Exercise data Start Marker
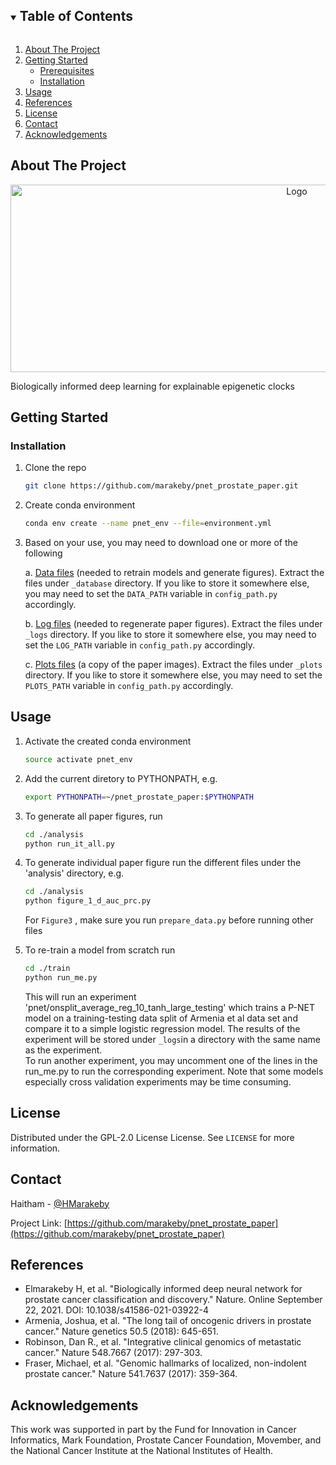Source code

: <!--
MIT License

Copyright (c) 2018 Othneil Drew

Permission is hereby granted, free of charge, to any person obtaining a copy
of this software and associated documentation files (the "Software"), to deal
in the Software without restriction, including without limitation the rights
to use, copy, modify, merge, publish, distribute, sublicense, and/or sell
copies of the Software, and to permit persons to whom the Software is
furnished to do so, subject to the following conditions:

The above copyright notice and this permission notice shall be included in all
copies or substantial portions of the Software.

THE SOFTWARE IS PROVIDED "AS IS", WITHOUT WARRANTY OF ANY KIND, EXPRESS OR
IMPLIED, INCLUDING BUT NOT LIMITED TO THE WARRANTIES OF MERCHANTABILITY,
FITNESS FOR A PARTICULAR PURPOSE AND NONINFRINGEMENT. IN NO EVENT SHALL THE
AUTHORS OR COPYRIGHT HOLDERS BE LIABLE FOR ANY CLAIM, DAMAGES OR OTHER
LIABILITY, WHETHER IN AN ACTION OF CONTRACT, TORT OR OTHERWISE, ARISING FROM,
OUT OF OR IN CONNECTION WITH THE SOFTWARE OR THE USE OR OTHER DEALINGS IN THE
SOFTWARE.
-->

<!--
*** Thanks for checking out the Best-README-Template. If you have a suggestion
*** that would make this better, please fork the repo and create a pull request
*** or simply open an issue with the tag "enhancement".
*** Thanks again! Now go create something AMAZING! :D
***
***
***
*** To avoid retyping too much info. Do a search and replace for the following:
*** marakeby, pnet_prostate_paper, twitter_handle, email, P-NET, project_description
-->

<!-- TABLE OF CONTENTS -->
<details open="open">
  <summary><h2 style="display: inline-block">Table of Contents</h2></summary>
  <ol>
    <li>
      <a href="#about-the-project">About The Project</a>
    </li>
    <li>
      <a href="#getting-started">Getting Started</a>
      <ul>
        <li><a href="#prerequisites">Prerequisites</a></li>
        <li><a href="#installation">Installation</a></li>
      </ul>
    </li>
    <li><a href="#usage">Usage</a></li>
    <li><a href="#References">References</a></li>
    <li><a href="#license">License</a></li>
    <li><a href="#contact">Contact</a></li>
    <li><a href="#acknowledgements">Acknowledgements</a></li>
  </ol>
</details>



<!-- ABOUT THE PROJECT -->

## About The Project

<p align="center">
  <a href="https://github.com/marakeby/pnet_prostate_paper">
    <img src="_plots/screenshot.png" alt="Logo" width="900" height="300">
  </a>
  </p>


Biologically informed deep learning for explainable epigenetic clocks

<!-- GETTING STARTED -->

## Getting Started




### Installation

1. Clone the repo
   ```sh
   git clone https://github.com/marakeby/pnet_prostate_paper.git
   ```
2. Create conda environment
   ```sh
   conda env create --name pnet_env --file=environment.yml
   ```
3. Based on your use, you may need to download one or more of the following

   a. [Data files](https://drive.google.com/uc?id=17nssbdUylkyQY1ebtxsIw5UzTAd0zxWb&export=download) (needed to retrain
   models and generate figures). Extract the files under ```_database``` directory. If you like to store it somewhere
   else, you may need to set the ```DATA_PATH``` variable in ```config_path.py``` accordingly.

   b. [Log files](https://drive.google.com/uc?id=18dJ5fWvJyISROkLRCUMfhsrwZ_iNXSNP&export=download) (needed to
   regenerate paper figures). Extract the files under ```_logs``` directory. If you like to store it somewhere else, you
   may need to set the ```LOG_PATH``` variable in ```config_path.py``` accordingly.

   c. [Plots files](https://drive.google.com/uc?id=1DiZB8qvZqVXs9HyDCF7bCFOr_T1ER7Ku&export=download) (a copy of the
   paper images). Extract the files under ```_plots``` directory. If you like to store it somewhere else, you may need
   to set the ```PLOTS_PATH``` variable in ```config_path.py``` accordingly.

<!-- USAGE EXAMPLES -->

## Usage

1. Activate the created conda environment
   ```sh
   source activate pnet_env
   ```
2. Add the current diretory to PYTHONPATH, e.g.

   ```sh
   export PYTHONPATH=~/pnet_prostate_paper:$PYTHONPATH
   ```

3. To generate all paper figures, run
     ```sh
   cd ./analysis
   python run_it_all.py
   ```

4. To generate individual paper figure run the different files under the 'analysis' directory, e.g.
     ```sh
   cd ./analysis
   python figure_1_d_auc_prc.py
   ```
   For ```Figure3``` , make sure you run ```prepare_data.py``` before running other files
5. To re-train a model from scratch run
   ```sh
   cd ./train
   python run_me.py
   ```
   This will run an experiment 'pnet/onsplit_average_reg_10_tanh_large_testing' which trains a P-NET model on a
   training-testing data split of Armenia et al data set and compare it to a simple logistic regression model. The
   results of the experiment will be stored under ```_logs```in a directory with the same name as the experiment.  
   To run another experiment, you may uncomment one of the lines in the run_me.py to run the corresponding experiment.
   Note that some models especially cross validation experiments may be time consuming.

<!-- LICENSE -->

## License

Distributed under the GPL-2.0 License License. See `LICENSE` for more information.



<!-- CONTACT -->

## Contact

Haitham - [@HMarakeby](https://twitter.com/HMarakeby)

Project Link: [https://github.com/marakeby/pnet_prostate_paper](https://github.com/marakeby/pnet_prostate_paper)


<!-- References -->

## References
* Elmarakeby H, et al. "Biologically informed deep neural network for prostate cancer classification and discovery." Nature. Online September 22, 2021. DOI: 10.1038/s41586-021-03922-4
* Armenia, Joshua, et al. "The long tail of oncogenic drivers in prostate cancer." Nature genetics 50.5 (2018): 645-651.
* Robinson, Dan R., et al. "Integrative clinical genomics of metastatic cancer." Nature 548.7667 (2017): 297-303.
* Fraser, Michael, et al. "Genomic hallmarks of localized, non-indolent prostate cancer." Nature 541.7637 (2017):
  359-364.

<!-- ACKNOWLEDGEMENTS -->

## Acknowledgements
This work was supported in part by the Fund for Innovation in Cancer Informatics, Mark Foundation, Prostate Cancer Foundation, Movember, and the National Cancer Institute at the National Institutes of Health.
Exercise data End Marker
Exercise data Start Marker
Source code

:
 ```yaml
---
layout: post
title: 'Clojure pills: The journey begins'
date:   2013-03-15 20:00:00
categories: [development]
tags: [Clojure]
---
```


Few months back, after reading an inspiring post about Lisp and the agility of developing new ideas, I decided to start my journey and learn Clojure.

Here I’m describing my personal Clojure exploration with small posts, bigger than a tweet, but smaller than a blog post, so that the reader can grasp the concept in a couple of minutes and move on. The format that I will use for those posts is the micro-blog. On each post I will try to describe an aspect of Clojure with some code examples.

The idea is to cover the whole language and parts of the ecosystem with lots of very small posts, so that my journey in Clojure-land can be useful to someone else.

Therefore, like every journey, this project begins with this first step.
Exercise data End Marker
Task description> All that should be written out is the stretch of lines above between the one holding "regenerate paper figures)." and the one holding "Haitham - [@HMarakeby](https://twitter.com/HMarakeby)", inclusive, exactly as given.

Solution to this exercise>
   regenerate paper figures). Extract the files under ```_logs``` directory. If you like to store it somewhere else, you
   may need to set the ```LOG_PATH``` variable in ```config_path.py``` accordingly.

   c. [Plots files](https://drive.google.com/uc?id=1DiZB8qvZqVXs9HyDCF7bCFOr_T1ER7Ku&export=download) (a copy of the
   paper images). Extract the files under ```_plots``` directory. If you like to store it somewhere else, you may need
   to set the ```PLOTS_PATH``` variable in ```config_path.py``` accordingly.

<!-- USAGE EXAMPLES -->

## Usage

1. Activate the created conda environment
   ```sh
   source activate pnet_env
   ```
2. Add the current diretory to PYTHONPATH, e.g.

   ```sh
   export PYTHONPATH=~/pnet_prostate_paper:$PYTHONPATH
   ```

3. To generate all paper figures, run
     ```sh
   cd ./analysis
   python run_it_all.py
   ```

4. To generate individual paper figure run the different files under the 'analysis' directory, e.g.
     ```sh
   cd ./analysis
   python figure_1_d_auc_prc.py
   ```
   For ```Figure3``` , make sure you run ```prepare_data.py``` before running other files
5. To re-train a model from scratch run
   ```sh
   cd ./train
   python run_me.py
   ```
   This will run an experiment 'pnet/onsplit_average_reg_10_tanh_large_testing' which trains a P-NET model on a
   training-testing data split of Armenia et al data set and compare it to a simple logistic regression model. The
   results of the experiment will be stored under ```_logs```in a directory with the same name as the experiment.  
   To run another experiment, you may uncomment one of the lines in the run_me.py to run the corresponding experiment.
   Note that some models especially cross validation experiments may be time consuming.

<!-- LICENSE -->

## License

Distributed under the GPL-2.0 License License. See `LICENSE` for more information.



<!-- CONTACT -->

## Contact

Haitham - [@HMarakeby](https://twitter.com/HMarakeby)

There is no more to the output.